▶ **Input material**:

☆ ☆ ☆ ☆

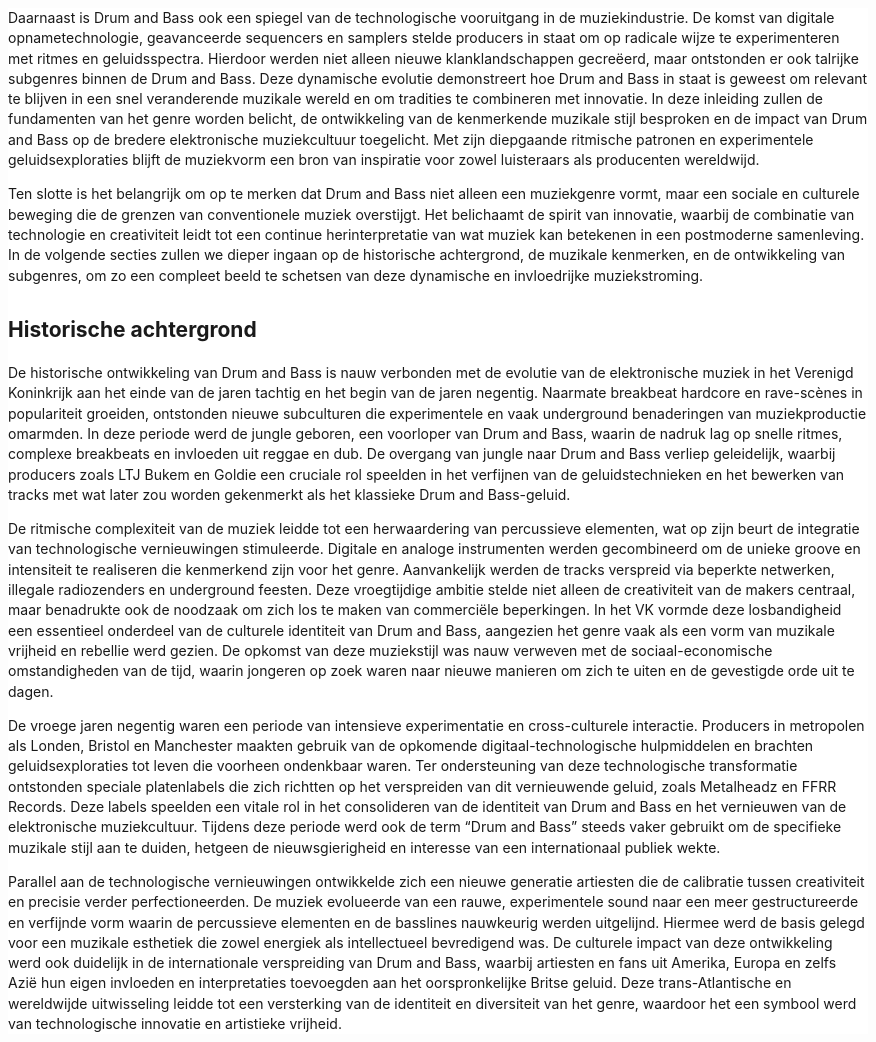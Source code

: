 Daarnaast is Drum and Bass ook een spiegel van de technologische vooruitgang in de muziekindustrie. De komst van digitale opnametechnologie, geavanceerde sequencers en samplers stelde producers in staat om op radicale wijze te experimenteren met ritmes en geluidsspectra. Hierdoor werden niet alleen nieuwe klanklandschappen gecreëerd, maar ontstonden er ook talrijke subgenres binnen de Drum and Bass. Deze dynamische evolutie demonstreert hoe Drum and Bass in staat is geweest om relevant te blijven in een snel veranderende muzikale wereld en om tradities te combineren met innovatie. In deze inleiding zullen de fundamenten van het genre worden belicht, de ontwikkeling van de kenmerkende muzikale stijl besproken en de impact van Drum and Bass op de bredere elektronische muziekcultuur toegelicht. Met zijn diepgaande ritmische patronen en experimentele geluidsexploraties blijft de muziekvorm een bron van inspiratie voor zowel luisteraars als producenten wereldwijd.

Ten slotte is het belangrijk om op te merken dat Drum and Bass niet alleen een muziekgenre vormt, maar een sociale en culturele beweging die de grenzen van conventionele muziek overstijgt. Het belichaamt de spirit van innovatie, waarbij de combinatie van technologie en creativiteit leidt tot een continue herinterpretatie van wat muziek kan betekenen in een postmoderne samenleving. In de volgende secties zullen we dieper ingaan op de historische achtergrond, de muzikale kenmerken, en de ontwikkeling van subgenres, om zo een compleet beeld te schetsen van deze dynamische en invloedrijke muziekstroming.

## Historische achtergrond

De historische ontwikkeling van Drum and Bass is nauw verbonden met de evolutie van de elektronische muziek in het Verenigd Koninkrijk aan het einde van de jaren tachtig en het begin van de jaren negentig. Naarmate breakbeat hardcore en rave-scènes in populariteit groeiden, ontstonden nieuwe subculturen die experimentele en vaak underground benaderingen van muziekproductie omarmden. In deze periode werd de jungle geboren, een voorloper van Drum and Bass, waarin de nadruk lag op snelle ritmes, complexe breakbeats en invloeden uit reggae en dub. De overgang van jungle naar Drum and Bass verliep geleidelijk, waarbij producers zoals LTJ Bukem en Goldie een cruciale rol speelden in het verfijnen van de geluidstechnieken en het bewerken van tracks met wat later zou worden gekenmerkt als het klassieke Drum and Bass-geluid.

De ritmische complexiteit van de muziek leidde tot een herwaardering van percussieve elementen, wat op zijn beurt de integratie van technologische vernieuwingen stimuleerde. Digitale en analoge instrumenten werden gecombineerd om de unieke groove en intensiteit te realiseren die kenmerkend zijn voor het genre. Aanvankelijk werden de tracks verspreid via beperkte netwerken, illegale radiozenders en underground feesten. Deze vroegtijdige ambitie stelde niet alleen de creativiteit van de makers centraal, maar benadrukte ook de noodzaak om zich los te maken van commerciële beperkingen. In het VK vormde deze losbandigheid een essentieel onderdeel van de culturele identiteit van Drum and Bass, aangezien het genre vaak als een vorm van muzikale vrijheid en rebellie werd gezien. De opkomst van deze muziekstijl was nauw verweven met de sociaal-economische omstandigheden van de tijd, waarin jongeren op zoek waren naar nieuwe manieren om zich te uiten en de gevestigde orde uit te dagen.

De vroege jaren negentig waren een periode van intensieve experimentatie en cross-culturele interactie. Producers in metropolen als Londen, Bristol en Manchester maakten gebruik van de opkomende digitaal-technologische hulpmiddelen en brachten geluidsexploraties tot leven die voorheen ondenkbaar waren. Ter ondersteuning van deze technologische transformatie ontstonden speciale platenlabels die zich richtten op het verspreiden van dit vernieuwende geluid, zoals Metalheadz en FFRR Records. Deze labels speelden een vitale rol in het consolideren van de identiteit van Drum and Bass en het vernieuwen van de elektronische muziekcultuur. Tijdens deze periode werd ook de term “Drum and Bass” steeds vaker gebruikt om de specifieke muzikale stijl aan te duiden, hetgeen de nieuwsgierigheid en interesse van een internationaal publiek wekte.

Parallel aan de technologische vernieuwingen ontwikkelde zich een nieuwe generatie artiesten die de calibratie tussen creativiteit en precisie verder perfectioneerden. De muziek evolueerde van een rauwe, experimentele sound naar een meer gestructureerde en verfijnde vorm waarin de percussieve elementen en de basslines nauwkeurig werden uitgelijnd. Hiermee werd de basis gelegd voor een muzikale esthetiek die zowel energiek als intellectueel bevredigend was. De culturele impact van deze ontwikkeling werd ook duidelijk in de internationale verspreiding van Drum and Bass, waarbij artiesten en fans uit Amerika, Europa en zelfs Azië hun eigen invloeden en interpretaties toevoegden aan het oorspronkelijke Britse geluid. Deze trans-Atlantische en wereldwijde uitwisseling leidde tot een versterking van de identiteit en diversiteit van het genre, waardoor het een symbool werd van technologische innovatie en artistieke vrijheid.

☆ ☆ ☆ ☆

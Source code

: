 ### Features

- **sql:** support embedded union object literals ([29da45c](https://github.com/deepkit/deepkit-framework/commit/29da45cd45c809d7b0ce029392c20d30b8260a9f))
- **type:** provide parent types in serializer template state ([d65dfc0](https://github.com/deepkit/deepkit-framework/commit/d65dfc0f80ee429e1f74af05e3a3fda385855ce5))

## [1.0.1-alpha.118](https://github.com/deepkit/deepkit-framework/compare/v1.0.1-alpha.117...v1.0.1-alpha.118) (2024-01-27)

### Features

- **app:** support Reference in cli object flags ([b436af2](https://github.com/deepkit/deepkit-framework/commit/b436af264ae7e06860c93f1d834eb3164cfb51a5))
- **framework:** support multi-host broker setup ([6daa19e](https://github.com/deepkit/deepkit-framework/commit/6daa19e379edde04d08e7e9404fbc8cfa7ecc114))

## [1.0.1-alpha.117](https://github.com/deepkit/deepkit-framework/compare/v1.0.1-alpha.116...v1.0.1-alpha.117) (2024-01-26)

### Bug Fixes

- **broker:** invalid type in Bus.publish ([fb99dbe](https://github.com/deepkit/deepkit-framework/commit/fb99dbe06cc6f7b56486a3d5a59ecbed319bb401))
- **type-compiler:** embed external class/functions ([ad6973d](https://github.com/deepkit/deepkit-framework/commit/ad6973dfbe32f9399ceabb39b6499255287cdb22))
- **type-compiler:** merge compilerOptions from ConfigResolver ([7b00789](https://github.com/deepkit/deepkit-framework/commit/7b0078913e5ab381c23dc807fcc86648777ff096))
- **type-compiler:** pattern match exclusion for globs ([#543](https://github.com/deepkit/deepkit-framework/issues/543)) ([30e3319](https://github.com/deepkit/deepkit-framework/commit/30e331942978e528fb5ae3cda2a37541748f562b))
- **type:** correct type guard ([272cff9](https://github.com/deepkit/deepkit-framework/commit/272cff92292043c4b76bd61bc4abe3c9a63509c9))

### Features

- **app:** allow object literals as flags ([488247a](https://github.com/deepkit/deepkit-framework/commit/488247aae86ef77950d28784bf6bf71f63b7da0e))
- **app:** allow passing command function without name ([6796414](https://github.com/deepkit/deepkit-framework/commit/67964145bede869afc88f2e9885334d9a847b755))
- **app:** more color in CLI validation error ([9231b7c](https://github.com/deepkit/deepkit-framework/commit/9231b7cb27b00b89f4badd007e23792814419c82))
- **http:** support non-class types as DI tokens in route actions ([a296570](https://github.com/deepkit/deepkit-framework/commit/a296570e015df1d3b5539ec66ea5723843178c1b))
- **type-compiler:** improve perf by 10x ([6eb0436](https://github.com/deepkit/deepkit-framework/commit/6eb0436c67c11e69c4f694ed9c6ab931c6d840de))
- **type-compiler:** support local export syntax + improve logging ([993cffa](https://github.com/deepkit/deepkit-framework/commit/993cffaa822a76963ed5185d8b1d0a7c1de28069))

☆ ☆ ☆ ☆

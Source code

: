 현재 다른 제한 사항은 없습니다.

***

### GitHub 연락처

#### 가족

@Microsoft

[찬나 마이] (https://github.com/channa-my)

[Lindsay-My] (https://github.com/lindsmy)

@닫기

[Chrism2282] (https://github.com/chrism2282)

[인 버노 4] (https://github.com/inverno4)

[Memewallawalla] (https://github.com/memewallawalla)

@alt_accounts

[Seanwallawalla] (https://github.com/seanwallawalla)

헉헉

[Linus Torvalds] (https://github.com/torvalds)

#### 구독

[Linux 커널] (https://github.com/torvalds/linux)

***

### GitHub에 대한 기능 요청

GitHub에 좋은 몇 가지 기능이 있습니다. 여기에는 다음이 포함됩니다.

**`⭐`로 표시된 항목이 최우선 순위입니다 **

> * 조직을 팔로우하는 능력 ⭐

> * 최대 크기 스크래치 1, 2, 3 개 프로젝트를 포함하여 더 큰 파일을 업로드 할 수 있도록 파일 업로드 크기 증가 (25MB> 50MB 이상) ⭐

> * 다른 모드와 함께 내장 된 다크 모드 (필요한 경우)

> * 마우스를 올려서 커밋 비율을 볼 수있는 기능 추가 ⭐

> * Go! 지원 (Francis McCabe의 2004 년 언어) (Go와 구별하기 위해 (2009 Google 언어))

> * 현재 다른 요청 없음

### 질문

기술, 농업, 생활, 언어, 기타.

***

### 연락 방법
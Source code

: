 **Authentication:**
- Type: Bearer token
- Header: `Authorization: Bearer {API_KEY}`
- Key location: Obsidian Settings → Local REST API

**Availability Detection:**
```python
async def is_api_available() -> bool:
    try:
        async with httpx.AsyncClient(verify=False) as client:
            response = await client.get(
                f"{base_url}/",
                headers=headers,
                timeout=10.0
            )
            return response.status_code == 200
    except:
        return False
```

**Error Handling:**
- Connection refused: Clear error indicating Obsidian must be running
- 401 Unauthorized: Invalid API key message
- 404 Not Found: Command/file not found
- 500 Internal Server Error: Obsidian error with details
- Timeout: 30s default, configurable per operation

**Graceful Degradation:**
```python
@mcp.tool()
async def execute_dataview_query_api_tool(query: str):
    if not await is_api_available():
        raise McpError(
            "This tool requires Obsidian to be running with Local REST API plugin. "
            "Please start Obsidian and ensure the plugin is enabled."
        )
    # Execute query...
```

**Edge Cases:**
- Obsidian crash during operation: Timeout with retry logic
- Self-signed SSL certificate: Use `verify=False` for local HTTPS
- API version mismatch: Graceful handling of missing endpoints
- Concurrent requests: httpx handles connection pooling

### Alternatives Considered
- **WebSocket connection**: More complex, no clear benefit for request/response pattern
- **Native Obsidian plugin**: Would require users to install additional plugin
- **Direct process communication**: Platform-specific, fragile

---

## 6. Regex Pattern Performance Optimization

☆ ☆ ☆ ☆

▶ **Exercise instructions**: Copy word for word the stretch of entries above from the line that has "- **WebSocket connection**: More" through the line that has "## 6. Regex Pattern Performance Optimization", both ends included, and nothing outside it.

▶ **Written solution**:
- **WebSocket connection**: More complex, no clear benefit for request/response pattern
- **Native Obsidian plugin**: Would require users to install additional plugin
- **Direct process communication**: Platform-specific, fragile

---

## 6. Regex Pattern Performance Optimization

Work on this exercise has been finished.